'''

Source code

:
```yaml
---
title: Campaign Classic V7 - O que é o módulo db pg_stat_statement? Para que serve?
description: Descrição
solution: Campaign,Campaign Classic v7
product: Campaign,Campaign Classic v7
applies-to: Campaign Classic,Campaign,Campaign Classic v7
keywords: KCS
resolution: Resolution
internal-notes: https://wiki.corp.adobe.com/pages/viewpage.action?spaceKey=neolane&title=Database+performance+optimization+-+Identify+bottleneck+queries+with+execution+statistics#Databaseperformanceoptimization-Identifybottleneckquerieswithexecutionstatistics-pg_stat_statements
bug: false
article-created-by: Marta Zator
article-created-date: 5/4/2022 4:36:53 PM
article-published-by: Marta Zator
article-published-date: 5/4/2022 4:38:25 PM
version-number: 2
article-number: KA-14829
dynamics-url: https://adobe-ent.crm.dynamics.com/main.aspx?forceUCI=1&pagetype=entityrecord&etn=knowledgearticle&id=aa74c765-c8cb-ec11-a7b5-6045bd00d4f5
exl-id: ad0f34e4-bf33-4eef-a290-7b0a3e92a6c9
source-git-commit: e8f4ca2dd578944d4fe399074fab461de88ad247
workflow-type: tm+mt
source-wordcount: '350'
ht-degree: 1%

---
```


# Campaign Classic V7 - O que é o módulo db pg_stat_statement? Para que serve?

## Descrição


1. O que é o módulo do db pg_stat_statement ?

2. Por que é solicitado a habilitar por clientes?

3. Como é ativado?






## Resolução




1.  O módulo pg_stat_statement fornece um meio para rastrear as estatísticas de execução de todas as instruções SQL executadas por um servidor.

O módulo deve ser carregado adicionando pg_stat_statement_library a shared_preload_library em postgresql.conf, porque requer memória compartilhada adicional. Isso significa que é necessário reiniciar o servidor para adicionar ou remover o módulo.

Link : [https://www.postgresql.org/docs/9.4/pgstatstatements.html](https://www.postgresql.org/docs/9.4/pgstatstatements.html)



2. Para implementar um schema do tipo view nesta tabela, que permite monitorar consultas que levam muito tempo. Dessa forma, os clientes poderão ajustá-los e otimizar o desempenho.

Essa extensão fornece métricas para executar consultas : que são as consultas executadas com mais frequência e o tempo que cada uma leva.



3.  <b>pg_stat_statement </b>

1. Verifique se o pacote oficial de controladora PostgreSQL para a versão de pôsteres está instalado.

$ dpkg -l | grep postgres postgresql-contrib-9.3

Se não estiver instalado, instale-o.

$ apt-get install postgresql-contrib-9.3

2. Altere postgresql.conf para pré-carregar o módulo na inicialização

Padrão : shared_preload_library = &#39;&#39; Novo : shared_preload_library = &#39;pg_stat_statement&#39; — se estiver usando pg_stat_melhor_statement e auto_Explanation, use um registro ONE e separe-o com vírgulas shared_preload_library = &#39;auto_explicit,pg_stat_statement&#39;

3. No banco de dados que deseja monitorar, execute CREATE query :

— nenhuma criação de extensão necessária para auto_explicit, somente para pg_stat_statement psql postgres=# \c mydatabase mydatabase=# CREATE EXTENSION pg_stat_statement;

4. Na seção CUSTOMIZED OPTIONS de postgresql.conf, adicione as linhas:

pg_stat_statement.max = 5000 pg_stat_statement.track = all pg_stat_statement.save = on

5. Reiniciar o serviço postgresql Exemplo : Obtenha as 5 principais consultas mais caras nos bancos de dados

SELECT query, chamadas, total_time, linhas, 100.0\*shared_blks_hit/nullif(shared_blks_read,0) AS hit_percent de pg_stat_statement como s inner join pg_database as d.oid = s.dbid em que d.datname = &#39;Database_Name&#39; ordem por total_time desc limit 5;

'''

- [Task description]: Pull out every line holding "Zator" from the records above, and copy it.

- [Your solution]:
article-created-by: Marta Zator
article-published-by: Marta Zator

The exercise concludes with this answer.